--- EXERCISE OBJECTIVE ---
Each line in the data holding "your" should be listed.

[Saved entries]
━━━━━━━━━━━━━━━━━━━━

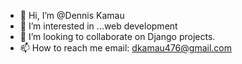 - 👋 Hi, I’m @Dennis Kamau 
- 👀 I’m interested in ...web development
- 💞️ I’m looking to collaborate on Django projects.
- 📫 How to reach me email: dkamau476@gmail.com

<!---
Denniskwg/Denniskwg is a ✨ special ✨ repository because its `README.md` (this file) appears on your GitHub profile.
You can click the Preview link to take a look at your changes.
--->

━━━━━━━━━━━━━━━━━━━━

--- REPLY ---
Denniskwg/Denniskwg is a ✨ special ✨ repository because its `README.md` (this file) appears on your GitHub profile.
You can click the Preview link to take a look at your changes.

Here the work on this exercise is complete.